Mr. Kelly and the other panelists spoke at a New York conference, Managing Change in the Property-Casualty Industry, sponsored by Coopers & Lybrand L.L.P.
Mr. Kelly said that if the industry does not become more efficient, the profitable years might end.
Workers comp rates have dropped to the point where making a profit could be difficult.
"To compete in the workers comp field, cut price," is how Mr. Kelly described the market. He added that a number of insurers have dropped their rates very low; that, combined with the increase in medical costs projected for 1998 and beyond, could put them out of business.

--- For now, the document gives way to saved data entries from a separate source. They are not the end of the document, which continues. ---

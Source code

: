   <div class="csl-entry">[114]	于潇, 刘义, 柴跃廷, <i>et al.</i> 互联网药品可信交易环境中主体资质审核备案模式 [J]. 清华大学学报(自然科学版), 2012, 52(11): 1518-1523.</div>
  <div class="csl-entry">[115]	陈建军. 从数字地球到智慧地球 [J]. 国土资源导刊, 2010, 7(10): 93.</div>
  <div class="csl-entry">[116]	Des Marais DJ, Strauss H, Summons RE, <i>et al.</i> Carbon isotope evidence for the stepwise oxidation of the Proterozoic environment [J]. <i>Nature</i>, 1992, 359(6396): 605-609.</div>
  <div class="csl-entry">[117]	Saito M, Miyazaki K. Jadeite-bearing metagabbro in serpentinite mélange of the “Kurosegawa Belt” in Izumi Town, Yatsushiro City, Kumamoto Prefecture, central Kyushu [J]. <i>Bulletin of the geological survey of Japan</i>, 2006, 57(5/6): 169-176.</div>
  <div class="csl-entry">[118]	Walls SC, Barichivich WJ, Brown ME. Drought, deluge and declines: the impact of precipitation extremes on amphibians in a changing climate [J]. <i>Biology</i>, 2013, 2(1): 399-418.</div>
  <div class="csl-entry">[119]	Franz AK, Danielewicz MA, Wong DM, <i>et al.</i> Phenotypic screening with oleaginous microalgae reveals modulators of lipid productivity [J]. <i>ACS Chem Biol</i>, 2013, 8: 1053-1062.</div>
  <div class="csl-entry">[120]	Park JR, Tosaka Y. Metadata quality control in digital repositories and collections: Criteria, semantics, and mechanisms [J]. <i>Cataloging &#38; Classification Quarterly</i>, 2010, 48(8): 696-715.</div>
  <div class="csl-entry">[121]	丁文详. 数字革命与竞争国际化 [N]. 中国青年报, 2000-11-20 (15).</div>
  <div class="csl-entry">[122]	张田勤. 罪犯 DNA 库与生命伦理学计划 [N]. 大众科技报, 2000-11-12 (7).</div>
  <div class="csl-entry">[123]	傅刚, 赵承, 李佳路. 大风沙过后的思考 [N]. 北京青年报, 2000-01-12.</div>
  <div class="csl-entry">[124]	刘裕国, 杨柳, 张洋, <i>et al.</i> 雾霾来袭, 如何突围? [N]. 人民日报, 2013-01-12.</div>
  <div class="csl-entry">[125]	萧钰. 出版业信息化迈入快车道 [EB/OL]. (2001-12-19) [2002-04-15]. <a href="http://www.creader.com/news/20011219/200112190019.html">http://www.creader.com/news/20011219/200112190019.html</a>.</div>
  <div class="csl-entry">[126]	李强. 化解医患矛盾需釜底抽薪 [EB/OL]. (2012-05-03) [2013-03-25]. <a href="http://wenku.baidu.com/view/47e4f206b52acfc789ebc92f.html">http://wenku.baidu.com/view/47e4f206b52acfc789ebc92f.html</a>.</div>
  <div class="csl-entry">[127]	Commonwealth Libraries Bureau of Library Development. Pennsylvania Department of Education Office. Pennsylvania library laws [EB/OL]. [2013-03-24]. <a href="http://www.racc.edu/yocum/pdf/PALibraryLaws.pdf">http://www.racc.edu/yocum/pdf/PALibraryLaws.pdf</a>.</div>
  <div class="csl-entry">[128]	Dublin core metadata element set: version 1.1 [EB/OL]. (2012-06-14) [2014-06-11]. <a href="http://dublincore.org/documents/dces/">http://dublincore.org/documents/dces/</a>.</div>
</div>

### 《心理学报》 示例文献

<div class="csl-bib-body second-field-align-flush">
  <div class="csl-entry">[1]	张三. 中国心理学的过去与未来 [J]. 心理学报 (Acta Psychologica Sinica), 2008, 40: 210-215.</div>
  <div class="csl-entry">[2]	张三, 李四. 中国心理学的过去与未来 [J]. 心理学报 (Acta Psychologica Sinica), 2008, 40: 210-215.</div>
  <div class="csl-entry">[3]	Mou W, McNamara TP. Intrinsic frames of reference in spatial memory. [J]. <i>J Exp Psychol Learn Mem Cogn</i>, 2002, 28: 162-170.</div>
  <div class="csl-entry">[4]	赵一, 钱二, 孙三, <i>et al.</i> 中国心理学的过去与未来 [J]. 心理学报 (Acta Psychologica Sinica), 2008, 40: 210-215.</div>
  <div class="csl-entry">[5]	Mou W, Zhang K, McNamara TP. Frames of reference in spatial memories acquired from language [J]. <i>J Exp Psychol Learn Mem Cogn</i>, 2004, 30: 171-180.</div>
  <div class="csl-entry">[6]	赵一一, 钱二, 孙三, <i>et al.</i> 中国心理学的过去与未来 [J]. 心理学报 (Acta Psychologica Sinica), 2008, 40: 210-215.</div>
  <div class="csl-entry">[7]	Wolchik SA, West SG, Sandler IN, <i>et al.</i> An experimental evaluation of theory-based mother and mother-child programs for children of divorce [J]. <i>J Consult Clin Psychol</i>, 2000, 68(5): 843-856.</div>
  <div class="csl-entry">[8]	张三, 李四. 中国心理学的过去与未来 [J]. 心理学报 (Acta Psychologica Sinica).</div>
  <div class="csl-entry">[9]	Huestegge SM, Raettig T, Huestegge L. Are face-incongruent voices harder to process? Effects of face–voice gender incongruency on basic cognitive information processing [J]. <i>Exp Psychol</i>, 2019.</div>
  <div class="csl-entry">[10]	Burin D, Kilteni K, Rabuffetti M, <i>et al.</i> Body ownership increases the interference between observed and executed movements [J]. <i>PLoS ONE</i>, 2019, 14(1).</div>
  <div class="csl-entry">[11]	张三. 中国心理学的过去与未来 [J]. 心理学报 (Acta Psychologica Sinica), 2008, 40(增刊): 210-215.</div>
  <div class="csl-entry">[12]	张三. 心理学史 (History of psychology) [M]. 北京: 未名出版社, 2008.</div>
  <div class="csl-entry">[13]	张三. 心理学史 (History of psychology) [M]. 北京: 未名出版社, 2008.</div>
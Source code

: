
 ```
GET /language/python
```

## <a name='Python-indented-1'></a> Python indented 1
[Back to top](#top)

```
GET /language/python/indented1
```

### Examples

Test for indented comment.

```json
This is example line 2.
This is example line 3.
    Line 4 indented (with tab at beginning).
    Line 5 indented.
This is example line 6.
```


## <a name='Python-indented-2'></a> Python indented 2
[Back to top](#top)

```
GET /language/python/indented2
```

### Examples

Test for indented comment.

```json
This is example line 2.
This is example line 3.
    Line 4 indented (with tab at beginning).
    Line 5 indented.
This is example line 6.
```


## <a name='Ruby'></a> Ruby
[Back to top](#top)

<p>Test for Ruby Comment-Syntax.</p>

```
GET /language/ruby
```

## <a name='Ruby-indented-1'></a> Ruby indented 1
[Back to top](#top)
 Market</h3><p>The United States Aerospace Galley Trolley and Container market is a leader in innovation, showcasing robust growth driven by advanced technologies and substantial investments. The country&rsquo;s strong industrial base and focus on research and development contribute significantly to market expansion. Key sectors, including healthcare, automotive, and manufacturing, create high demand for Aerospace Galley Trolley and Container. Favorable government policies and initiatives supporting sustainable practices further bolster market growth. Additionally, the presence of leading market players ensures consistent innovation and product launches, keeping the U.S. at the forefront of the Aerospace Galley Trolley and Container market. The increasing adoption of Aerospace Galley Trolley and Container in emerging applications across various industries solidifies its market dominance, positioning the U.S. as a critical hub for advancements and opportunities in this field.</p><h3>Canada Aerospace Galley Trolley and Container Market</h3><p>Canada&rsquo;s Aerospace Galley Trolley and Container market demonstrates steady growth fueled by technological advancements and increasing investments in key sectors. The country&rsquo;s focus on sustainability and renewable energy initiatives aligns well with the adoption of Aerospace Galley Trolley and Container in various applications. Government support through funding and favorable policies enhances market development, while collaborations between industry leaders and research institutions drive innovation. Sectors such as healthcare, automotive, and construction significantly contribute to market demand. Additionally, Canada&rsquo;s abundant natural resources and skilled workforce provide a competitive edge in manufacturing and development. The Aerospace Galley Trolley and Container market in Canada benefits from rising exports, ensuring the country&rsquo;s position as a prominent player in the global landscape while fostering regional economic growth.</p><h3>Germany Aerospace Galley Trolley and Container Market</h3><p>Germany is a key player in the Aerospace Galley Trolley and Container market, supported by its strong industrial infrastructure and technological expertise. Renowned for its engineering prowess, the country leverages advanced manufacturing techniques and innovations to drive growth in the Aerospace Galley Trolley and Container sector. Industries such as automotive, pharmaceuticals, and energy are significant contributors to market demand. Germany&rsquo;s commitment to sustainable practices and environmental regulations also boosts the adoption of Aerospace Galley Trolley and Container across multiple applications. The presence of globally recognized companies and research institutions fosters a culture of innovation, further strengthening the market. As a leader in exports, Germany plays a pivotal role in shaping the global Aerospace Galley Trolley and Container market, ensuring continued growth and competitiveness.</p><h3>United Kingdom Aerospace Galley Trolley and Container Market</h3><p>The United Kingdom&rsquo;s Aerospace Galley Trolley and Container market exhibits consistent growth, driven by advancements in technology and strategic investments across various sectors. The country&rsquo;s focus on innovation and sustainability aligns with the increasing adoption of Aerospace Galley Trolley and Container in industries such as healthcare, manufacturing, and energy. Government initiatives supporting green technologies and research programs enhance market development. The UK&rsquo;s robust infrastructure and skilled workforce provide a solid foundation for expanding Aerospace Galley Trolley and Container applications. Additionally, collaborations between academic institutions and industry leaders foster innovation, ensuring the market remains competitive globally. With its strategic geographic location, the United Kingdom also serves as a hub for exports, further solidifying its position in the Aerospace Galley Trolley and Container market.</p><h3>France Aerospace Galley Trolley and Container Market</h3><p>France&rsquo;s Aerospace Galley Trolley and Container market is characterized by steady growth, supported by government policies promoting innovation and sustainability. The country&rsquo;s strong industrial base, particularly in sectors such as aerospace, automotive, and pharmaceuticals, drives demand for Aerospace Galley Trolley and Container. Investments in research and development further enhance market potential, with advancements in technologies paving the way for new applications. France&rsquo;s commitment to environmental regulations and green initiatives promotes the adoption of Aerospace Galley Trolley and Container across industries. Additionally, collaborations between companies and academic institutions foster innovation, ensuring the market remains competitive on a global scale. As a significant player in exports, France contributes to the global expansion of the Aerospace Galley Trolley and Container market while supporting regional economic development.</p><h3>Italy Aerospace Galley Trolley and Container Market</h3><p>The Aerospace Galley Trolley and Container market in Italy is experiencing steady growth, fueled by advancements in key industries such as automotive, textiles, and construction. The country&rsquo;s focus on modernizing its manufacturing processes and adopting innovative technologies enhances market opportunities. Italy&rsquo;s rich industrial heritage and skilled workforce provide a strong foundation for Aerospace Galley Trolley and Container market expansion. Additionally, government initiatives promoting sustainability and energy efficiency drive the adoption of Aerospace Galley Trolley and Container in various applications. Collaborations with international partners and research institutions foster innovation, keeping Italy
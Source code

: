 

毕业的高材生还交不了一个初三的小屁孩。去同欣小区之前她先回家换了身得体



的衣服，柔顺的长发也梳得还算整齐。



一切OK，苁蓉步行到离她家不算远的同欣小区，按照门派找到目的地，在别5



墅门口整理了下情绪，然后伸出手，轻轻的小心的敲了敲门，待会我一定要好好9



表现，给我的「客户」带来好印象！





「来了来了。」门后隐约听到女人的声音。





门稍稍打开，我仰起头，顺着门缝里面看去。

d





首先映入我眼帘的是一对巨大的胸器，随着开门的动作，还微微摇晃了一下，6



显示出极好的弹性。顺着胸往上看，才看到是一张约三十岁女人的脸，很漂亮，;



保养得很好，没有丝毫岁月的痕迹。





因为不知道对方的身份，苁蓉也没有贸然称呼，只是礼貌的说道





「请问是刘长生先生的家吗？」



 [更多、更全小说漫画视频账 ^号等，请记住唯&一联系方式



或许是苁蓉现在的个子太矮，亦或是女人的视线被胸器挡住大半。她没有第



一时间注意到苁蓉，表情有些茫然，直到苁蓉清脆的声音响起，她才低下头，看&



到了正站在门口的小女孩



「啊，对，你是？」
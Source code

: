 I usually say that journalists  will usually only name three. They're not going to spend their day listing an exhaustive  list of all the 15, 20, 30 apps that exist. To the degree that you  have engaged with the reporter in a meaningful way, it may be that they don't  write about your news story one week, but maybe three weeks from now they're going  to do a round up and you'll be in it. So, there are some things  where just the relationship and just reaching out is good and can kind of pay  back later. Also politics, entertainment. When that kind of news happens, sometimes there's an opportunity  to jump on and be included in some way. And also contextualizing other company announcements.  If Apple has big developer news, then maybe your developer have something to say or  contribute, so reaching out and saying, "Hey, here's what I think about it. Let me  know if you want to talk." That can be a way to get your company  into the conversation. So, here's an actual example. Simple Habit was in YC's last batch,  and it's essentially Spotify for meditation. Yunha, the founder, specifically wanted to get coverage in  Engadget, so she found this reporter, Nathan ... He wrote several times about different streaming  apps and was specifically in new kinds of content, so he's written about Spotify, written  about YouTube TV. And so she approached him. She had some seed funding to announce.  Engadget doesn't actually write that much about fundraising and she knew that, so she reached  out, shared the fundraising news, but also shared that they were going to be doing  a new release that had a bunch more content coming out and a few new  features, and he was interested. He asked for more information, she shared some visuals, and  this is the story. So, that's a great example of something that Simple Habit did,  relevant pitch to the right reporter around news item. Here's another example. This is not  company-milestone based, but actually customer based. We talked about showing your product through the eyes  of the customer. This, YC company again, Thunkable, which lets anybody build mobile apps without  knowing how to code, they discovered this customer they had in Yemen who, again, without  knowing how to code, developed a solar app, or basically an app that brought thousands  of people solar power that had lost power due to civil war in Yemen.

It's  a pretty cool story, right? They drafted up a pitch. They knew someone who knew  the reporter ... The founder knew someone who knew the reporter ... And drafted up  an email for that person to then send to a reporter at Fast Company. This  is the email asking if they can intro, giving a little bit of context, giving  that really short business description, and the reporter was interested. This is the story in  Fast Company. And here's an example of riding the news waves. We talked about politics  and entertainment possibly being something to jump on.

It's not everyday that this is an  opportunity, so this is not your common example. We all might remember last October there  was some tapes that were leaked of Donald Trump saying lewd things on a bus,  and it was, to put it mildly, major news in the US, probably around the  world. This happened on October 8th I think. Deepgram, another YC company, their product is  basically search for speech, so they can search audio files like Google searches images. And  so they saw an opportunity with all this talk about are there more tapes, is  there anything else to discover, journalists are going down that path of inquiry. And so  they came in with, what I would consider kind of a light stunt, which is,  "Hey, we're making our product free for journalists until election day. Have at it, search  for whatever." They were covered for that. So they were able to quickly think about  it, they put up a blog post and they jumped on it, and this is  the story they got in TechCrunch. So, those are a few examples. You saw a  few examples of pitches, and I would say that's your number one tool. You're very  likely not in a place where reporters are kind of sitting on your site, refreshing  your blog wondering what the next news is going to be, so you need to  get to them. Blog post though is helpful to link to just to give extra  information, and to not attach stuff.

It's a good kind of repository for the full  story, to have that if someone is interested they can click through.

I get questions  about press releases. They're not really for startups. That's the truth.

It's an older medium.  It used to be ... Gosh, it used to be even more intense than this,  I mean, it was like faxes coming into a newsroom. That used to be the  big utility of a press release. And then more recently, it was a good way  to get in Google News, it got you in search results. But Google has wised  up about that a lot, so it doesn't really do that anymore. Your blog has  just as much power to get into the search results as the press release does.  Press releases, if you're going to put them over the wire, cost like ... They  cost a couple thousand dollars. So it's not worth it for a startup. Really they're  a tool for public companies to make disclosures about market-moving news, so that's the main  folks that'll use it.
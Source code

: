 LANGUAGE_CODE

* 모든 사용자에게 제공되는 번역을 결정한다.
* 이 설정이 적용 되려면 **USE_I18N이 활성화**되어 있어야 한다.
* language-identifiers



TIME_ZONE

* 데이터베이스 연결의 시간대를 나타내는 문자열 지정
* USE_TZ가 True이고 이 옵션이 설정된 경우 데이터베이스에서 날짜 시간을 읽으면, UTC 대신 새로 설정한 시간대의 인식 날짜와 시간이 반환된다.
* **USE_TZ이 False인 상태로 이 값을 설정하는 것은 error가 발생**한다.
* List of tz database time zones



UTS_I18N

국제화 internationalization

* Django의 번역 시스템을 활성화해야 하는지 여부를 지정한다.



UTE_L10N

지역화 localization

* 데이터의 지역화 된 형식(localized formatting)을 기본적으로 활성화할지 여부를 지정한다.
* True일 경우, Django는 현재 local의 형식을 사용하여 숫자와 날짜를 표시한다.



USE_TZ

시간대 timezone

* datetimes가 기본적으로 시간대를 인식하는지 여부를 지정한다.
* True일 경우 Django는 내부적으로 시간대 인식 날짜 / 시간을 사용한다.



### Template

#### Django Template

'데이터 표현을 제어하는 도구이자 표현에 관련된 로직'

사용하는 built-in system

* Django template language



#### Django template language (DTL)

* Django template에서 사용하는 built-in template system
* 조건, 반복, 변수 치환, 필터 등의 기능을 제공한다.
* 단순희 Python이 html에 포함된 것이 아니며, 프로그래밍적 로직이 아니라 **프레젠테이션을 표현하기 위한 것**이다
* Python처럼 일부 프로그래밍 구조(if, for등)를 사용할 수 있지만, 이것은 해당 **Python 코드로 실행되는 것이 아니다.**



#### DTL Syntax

The solution, he said, is applying to workers comp managed care principles, which he said have been proven to reduce medical costs. But he emphasized managed care cannot mean simply the cheapest care.
To succeed with managed care will require gathering and analyzing data, he said. "Data and information will be our greatest asset," he said.
"He who dies with the most data wins," he added.
ManagedComp Inc. has been successful in using managed care to reduce workers comp costs, said James Walter, president and chief executive officer. He said the clients of the Waltham, Mass.-based company have seen a reduction in their costs per claim and fewer lost work days by applying managed care concepts to workers comp.
ManagedComp believes the key to reduce costs is moving responsibility for managing patients' care to the doctor's office, Mr. Walter said. Because the majority of workers comp expense is lost time, the focus of any program should be returning the employee to work as soon as possible. This requires control by the treating physician, who determines when the patient can work again.
Mr. Walter said his company has reduced lost work time while also lowering the amount spent per claim for its clients. It has done this by putting employees in a network of high-quality, occupational physicians while providing these physicians with feedback on their performance.
Dwight Davis, president and chief operating officer of Wausau Insurance Cos. in Wausau, Wis., said a number of trends are working to change the workers comp environment:
Medical inflation is increasing and is predicted to increase for the next few years.
The workforce is aging, creating more costly workers comp claims.
The definition of disability is expanding to include more illnesses, such as stress and chronic fatigue syndrome.
The exclusive remedy doctrine has been eroding.
The number of workers comp insurers is increasing.
Mr. Davis said Wausau has succeeded by integrating occupational and non-occupational disabilities into a 24-hour coverage program. To achieve success, he said, insurers need to develop a team approach among employers, employees and providers, including maintaining open communication.
Also, coordinated data-gathering and analysis are important. The goal of the programs should be on returning the employee to work as quickly as possible.
As a result of the integrated programs, their customers have improved return-to-work results, increased productivity and lower administrative costs, he said.
Richard Fein, managing principal with Coopers & Lybrand, moderated the session.